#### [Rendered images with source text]
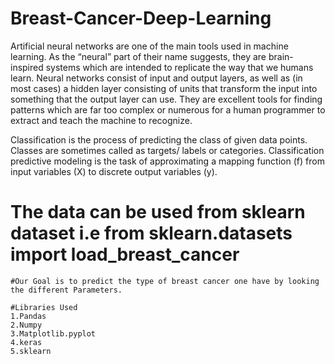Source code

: # Breast-Cancer-Deep-Learning

Artificial neural networks are one of the main tools used in machine learning. As the “neural” part of their name suggests, they are brain-inspired systems which are intended to replicate the way that we humans learn. Neural networks consist of input and output layers, as well as (in most cases) a hidden layer consisting of units that transform the input into something that the output layer can use. They are excellent tools for finding patterns which are far too complex or numerous for a human programmer to extract and teach the machine to recognize.

Classification is the process of predicting the class of given data points. Classes are sometimes called as targets/ labels or categories. Classification predictive modeling is the task of approximating a mapping function (f) from input variables (X) to discrete output variables (y).

# The data can be used from sklearn dataset i.e from sklearn.datasets import load_breast_cancer

    #Our Goal is to predict the type of breast cancer one have by looking the different Parameters.

    #Libraries Used
    1.Pandas
    2.Numpy
    3.Matplotlib.pyplot
    4.keras
    5.sklearn
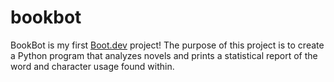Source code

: # bookbot
BookBot is my first [Boot.dev](https://www.boot.dev) project!
The purpose of this project is to create a Python program that analyzes novels and prints a statistical report of the word and character usage found within.
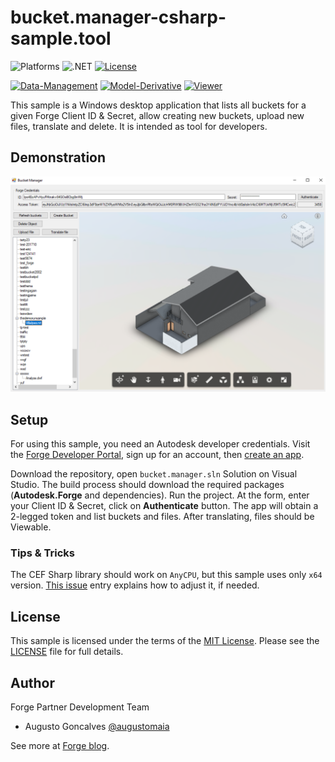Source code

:# bucket.manager-csharp-sample.tool

![Platforms](https://img.shields.io/badge/platform-Windows-lightgray.svg)
![.NET](https://img.shields.io/badge/.NET-4.5-blue.svg)
[![License](http://img.shields.io/:license-mit-blue.svg)](http://opensource.org/licenses/MIT)

[![Data-Management](https://img.shields.io/badge/Data%20Management-v2-green.svg)](http://developer.autodesk.com/)
[![Model-Derivative](https://img.shields.io/badge/Model%20Derivative-v2-green.svg)](http://developer.autodesk.com/)
[![Viewer](https://img.shields.io/badge/Viewer-v2.17-green.svg)](http://developer.autodesk.com/)

This sample is a Windows desktop application that lists all buckets for a given Forge Client ID & Secret, allow creating new buckets, upload new files, translate and delete. It is intended as tool for developers.

## Demonstration

![thumbnail](main_screen.png)

## Setup

For using this sample, you need an Autodesk developer credentials. Visit the [Forge Developer Portal](https://developer.autodesk.com), sign up for an account, then [create an app](https://developer.autodesk.com/myapps/create).

Download the repository, open `bucket.manager.sln` Solution on Visual Studio. The build process should download the required packages (**Autodesk.Forge** and dependencies). Run the project. At the form, enter your Client ID & Secret, click on **Authenticate** button. The app will obtain a 2-legged token and list buckets and files. After translating, files should be Viewable.

### Tips & Tricks

The CEF Sharp library should work on `AnyCPU`, but this sample uses only `x64` version. [This issue](https://github.com/cefsharp/CefSharp/issues/1714) entry explains how to adjust it, if needed.

## License

This sample is licensed under the terms of the [MIT License](http://opensource.org/licenses/MIT). Please see the [LICENSE](LICENSE) file for full details.

## Author

Forge Partner Development Team

- Augusto Goncalves [@augustomaia](https://twitter.com/augustomaia)

See more at [Forge blog](https://forge.autodesk.com/blog).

#### [TASK DIRECTIONS]
Write out the data above exactly as it appears, but without any image.

#### [ANSWER SECTION]
Source code

: # Breast-Cancer-Deep-Learning

Artificial neural networks are one of the main tools used in machine learning. As the “neural” part of their name suggests, they are brain-inspired systems which are intended to replicate the way that we humans learn. Neural networks consist of input and output layers, as well as (in most cases) a hidden layer consisting of units that transform the input into something that the output layer can use. They are excellent tools for finding patterns which are far too complex or numerous for a human programmer to extract and teach the machine to recognize.

Classification is the process of predicting the class of given data points. Classes are sometimes called as targets/ labels or categories. Classification predictive modeling is the task of approximating a mapping function (f) from input variables (X) to discrete output variables (y).

# The data can be used from sklearn dataset i.e from sklearn.datasets import load_breast_cancer

    #Our Goal is to predict the type of breast cancer one have by looking the different Parameters.

    #Libraries Used
    1.Pandas
    2.Numpy
    3.Matplotlib.pyplot
    4.keras
    5.sklearn
Source code

: # bookbot
BookBot is my first [Boot.dev](https://www.boot.dev) project!
The purpose of this project is to create a Python program that analyzes novels and prints a statistical report of the word and character usage found within.
Source code

:# bucket.manager-csharp-sample.tool

![Platforms](https://img.shields.io/badge/platform-Windows-lightgray.svg)
![.NET](https://img.shields.io/badge/.NET-4.5-blue.svg)
[![License](http://img.shields.io/:license-mit-blue.svg)](http://opensource.org/licenses/MIT)

[![Data-Management](https://img.shields.io/badge/Data%20Management-v2-green.svg)](http://developer.autodesk.com/)
[![Model-Derivative](https://img.shields.io/badge/Model%20Derivative-v2-green.svg)](http://developer.autodesk.com/)
[![Viewer](https://img.shields.io/badge/Viewer-v2.17-green.svg)](http://developer.autodesk.com/)

This sample is a Windows desktop application that lists all buckets for a given Forge Client ID & Secret, allow creating new buckets, upload new files, translate and delete. It is intended as tool for developers.

## Demonstration

![thumbnail](main_screen.png)

## Setup

For using this sample, you need an Autodesk developer credentials. Visit the [Forge Developer Portal](https://developer.autodesk.com), sign up for an account, then [create an app](https://developer.autodesk.com/myapps/create).

Download the repository, open `bucket.manager.sln` Solution on Visual Studio. The build process should download the required packages (**Autodesk.Forge** and dependencies). Run the project. At the form, enter your Client ID & Secret, click on **Authenticate** button. The app will obtain a 2-legged token and list buckets and files. After translating, files should be Viewable.

### Tips & Tricks

The CEF Sharp library should work on `AnyCPU`, but this sample uses only `x64` version. [This issue](https://github.com/cefsharp/CefSharp/issues/1714) entry explains how to adjust it, if needed.

## License

This sample is licensed under the terms of the [MIT License](http://opensource.org/licenses/MIT). Please see the [LICENSE](LICENSE) file for full details.

## Author

Forge Partner Development Team

- Augusto Goncalves [@augustomaia](https://twitter.com/augustomaia)

See more at [Forge blog](https://forge.autodesk.com/blog).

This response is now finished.